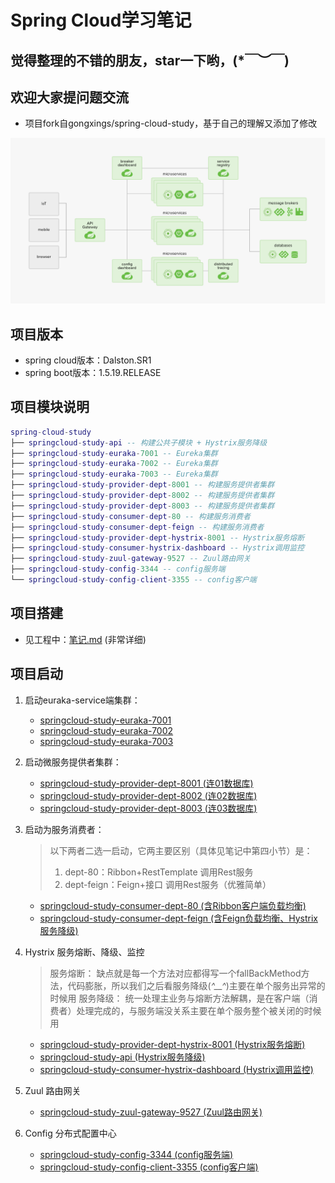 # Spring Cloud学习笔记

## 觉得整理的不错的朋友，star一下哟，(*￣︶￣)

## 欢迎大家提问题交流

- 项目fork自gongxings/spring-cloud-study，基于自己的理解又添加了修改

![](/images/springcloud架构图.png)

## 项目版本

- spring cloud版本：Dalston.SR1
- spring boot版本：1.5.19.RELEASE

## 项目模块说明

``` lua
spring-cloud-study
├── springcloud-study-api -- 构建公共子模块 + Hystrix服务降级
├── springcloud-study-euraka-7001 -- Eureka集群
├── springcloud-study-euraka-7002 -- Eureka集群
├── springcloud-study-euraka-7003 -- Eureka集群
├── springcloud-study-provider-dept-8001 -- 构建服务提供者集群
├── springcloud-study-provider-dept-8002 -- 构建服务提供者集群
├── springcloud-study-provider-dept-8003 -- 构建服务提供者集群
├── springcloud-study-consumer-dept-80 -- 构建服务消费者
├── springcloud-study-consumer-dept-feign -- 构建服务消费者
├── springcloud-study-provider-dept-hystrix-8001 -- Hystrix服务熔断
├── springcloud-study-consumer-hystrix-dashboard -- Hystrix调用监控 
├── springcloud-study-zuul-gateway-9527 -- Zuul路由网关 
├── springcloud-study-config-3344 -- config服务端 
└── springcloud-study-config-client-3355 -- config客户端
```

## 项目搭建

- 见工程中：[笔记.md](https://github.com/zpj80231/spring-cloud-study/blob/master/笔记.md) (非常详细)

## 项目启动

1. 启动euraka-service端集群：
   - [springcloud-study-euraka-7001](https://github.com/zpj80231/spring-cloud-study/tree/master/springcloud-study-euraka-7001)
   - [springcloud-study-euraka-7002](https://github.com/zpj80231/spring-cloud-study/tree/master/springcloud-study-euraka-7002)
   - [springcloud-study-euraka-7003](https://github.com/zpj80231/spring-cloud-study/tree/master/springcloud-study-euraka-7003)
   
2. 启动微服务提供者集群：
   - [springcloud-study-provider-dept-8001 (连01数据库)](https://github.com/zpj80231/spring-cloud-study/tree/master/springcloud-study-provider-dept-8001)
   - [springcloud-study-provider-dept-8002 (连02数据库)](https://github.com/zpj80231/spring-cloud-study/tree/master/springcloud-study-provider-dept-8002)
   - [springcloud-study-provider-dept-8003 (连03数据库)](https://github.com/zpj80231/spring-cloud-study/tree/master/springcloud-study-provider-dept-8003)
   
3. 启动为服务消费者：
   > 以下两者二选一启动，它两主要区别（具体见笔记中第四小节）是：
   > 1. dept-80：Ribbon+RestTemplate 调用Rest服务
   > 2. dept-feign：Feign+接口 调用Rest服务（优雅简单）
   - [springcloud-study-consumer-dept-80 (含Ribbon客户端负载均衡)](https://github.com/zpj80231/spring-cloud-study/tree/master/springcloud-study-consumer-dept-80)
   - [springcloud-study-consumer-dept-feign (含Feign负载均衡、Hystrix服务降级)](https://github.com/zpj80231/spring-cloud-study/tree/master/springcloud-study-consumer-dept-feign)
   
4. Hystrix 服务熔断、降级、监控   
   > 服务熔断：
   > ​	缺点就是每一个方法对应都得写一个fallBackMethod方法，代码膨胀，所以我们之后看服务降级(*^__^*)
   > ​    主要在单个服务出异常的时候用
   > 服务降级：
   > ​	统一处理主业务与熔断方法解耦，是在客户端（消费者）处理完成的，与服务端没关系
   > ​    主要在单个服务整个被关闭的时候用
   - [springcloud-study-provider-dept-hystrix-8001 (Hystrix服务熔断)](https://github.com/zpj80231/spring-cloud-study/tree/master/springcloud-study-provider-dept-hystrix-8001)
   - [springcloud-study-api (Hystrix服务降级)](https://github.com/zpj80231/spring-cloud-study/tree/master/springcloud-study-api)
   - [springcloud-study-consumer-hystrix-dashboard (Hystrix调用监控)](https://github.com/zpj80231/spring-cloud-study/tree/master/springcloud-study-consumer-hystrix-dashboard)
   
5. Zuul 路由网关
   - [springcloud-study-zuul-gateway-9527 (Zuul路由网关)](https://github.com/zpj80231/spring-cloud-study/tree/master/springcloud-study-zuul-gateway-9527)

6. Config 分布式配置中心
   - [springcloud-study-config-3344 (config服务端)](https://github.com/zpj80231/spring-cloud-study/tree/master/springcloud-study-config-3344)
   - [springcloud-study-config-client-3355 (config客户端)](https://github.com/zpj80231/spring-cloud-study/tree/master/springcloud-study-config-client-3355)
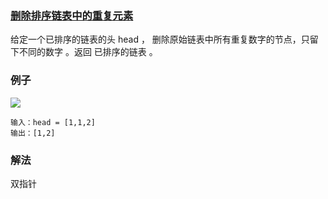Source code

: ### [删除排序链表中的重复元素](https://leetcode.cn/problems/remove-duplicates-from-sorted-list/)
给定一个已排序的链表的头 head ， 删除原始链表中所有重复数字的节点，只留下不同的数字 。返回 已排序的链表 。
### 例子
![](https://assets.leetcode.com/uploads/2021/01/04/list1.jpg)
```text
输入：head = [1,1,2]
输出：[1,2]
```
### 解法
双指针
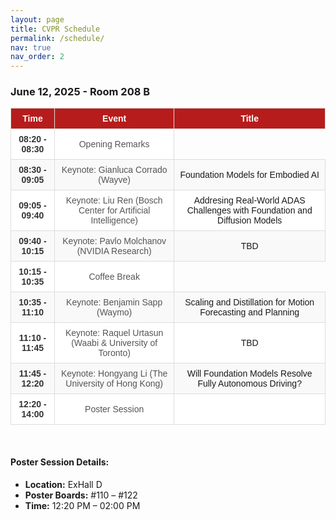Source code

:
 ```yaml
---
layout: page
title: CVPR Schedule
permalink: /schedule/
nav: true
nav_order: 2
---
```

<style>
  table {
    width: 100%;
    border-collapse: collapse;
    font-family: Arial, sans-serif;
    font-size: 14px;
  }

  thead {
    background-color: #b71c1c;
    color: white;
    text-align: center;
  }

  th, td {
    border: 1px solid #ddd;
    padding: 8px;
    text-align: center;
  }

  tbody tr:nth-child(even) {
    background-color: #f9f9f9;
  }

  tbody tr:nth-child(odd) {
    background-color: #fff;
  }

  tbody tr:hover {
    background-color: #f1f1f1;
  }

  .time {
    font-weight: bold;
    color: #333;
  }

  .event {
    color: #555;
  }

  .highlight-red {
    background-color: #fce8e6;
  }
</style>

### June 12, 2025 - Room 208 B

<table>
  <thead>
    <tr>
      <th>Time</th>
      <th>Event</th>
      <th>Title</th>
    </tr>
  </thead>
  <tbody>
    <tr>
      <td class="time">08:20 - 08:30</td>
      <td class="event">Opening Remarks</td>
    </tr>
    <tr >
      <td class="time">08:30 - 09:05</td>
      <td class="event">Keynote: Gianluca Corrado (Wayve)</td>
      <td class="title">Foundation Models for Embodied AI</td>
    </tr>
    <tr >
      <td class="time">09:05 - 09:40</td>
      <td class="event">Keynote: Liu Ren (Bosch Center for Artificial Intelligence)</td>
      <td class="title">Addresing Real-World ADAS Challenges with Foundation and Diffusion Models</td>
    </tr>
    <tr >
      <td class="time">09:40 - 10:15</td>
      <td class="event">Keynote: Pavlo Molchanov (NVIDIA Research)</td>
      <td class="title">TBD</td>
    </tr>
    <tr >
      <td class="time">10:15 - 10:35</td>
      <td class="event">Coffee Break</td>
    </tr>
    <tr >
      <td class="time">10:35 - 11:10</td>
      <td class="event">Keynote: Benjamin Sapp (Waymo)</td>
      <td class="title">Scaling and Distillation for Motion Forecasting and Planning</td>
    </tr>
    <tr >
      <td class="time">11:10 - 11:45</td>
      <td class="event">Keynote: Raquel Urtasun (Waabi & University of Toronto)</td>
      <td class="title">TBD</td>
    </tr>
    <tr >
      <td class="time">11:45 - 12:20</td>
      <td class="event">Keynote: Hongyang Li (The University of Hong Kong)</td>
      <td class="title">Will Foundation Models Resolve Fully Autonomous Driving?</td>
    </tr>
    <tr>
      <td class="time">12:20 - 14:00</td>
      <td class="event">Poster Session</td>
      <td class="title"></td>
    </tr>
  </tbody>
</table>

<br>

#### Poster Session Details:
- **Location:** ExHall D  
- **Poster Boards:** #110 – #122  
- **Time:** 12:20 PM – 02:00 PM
########################################
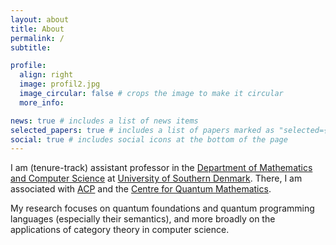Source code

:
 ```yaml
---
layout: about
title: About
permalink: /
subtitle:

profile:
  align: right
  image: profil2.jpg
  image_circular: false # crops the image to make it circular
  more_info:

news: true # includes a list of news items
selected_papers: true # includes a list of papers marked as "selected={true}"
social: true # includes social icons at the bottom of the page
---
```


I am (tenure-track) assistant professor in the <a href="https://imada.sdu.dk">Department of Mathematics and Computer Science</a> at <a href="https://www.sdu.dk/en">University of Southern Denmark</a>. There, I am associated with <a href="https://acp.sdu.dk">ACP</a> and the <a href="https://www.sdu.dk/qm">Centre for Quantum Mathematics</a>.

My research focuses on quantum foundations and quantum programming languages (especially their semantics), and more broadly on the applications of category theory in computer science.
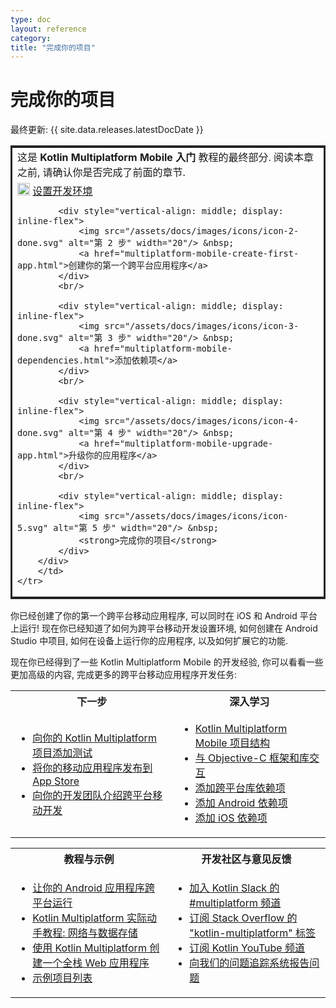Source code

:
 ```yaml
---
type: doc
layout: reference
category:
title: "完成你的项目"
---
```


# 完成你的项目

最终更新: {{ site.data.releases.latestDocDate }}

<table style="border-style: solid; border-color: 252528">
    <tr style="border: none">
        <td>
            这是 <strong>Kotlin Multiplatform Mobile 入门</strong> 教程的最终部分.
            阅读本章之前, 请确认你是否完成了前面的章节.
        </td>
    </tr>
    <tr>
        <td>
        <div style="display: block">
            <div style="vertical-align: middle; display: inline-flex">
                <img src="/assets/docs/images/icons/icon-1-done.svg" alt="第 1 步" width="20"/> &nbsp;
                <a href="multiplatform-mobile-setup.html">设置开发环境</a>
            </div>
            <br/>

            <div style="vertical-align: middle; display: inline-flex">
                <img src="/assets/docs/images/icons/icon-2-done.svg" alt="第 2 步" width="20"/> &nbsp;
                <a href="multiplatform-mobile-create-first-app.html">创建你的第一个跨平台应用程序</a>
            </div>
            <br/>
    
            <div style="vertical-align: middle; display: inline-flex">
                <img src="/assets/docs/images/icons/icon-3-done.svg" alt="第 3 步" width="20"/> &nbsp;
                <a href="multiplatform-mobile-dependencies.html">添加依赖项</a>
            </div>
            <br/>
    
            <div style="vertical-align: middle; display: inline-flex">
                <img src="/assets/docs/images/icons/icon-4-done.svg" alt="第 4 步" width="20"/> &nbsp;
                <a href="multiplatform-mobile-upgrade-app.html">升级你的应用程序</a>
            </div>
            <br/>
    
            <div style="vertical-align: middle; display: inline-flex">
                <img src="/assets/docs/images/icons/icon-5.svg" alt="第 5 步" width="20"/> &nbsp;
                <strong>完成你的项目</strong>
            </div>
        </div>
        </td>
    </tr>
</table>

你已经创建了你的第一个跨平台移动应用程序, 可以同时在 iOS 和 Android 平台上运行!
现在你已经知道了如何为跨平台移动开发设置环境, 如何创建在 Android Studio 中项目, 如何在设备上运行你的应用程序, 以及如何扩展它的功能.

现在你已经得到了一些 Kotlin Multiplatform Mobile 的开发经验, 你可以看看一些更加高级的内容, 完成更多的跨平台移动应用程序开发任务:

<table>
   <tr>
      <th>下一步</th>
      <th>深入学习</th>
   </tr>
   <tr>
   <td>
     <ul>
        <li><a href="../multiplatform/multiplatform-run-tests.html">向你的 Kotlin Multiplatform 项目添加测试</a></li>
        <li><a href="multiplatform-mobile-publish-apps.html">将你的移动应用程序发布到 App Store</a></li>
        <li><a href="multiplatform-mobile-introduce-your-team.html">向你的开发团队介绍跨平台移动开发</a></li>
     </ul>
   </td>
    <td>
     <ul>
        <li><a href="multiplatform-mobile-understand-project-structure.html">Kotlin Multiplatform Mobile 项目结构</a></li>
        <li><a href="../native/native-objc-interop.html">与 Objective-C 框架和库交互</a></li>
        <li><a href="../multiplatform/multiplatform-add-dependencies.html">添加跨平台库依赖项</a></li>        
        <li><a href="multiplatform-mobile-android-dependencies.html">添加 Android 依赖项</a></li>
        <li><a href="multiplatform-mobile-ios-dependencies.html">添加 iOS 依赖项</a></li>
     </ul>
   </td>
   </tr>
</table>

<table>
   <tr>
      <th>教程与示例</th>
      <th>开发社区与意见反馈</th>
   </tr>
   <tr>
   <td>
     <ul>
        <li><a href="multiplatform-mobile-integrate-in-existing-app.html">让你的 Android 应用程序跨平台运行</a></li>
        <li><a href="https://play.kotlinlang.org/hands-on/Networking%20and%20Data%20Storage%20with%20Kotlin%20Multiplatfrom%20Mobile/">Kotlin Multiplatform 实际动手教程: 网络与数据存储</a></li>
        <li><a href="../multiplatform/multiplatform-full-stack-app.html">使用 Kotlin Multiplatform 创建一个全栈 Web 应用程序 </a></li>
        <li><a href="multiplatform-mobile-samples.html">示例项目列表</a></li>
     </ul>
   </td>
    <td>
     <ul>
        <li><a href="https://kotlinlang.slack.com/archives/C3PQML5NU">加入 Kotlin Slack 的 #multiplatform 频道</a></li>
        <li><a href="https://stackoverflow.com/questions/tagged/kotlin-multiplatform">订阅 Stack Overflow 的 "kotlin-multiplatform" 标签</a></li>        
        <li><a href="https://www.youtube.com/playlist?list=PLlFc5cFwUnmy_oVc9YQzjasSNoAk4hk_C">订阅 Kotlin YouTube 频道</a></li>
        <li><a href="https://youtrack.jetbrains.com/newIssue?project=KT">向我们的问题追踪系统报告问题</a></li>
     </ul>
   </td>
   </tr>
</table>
########################################
### Work to complete
The total wanted is the number of lines in the entries above that contain "调用Rest服务". Give it alone.

### Reply
2